Right now, I'm going to use two different symbols to denote the category using a circle an O to denote the benign examples and a cross to denote the malignant examples. And if new patients walks in for a diagnosis and they have a lump that is this size, then the question is, will your system classify this tumor as benign or malignant? It turns out that in classification problems you can also have more than two possible output categories. Maybe you're learning algorithm can output multiple types of cancer diagnosis if it turns out to be malignant.
So let's call two different types of cancer type 1 and type 2. In this case the average would have three possible output categories it could predict. And by the way in classification, the terms output classes and output categories are often used interchangeably. So what I say class or category when referring to the output, it means the same thing. So to summarize classification algorithms predict categories. Categories don't have to be numbers. It could be non numeric for example, it can predict whether a picture is that of a cat or a dog. And it can predict if a tumor is benign or malignant. Categories can also be numbers like 0, 1 or 0, 1, 2.

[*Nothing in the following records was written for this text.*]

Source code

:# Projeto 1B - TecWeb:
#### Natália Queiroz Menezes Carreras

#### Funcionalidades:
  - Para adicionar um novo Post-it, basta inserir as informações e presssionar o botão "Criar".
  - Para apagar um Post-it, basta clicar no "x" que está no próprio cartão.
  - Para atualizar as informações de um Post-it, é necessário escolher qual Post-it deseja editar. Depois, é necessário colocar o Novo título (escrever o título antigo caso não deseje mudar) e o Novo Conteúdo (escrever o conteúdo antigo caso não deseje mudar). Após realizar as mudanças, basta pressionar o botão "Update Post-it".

But what makes classification different from regression when you're interpreting the numbers is that classification predicts a small finite limited set of possible output categories such as 0, 1 and 2 but not all possible numbers in between like 0.5 or 1.7. In the example of supervised learning that we've been looking at, we had only one input value the size of the tumor. But you can also use more than one input value to predict an output.
Here's an example, instead of just knowing the tumor size, say you also have each patient's age in years. Your new data set now has two inputs, age and tumor size. What in this new dataset we're going to use circles to show patients whose tumors are benign and crosses to show the patients with a tumor that was malignant.

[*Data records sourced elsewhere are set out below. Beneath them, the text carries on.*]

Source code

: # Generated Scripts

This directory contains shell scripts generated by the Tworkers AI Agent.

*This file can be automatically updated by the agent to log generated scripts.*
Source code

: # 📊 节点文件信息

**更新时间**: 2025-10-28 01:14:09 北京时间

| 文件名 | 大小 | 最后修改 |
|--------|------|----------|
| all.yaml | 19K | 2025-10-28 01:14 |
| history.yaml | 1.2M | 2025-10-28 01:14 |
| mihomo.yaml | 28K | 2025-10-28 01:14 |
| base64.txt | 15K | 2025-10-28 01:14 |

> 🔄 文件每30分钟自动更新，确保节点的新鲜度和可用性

So when a new patient comes in, the doctor can measure the patient's tumor size and also record the patient's age. And so given this, how can we predict if this patient's tumor is benign or malignant? Well, given the day said like this, what the learning algorithm might do is find some boundary that separates out the malignant tumors from the benign ones.

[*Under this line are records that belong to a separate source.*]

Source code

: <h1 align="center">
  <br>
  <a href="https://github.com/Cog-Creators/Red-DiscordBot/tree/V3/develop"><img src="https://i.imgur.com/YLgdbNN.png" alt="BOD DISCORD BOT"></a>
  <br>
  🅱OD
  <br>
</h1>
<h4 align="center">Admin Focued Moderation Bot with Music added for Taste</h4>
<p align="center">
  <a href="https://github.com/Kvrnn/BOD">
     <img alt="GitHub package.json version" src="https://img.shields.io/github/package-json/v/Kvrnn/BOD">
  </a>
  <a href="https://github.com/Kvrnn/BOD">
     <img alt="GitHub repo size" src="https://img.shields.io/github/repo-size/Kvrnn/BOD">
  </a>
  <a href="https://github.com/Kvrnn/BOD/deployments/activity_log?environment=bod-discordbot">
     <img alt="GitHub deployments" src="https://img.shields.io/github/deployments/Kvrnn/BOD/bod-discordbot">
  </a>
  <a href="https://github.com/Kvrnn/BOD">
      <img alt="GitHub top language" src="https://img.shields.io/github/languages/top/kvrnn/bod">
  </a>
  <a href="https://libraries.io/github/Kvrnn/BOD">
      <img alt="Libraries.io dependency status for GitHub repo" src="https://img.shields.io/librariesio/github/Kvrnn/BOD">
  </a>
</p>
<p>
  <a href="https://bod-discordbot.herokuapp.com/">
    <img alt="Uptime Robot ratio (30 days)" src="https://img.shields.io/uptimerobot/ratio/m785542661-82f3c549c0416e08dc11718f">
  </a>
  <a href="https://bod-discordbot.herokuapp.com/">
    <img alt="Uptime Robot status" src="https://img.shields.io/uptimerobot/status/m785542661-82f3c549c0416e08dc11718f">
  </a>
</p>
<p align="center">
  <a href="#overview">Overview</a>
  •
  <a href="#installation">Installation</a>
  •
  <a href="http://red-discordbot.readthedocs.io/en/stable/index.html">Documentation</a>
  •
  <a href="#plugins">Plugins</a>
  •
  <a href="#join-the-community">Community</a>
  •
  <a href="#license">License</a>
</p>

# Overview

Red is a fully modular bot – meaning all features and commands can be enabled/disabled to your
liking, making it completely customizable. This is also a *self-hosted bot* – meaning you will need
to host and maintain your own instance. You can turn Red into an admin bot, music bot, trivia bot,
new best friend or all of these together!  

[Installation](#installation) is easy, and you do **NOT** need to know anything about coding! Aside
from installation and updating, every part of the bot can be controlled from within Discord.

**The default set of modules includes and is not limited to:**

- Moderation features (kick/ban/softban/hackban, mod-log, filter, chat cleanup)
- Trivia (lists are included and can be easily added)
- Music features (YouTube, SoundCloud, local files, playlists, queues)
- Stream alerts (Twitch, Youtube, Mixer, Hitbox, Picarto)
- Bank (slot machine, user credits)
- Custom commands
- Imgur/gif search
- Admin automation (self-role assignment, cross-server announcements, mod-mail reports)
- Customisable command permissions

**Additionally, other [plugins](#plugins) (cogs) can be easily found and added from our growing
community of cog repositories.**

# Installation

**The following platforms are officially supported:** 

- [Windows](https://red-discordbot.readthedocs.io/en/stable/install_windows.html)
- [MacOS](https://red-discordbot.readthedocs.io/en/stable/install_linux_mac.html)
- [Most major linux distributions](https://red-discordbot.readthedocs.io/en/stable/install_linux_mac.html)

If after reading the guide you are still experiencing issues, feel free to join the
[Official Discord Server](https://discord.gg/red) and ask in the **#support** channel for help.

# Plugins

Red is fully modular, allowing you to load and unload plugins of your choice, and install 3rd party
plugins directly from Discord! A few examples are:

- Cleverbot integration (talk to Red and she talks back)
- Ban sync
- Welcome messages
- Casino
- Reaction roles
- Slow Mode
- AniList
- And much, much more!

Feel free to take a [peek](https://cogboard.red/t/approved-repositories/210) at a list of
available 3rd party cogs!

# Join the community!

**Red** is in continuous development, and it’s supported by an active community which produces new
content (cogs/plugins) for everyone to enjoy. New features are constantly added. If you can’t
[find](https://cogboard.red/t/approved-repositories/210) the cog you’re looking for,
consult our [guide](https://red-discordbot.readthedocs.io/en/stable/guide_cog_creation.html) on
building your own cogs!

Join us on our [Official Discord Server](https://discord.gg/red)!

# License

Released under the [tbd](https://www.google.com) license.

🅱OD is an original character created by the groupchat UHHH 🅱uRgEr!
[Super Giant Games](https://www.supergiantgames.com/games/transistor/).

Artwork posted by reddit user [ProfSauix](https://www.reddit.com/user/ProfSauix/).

So the learning algorithm has to decide how to fit a boundary line through this data. The boundary line found by the learning algorithm would help the doctor with the diagnosis. In this case the tumor is more likely to be benign. From this example we have seen how to inputs the patient's age and tumor size can be used. In other machine learning problems often many more input values are required. In the context of breast cancer detection, additional input features such as the thickness of the tumor clump, uniformity of the cell size, and uniformity of the cell shape may be used to enhance the accuracy of the predictions. These features are incorporated into the learning process to create a more comprehensive and reliable model for detecting breast cancer.
The two major types of supervised learning our regression and classification. In a regression application like predicting prices of houses, the learning algorithm has to predict numbers from infinitely many possible output numbers. Whereas in classification the learning algorithm has to make a prediction of a category, all of a small set of possible outputs.
So you now know what is supervised learning, including both regression and classification.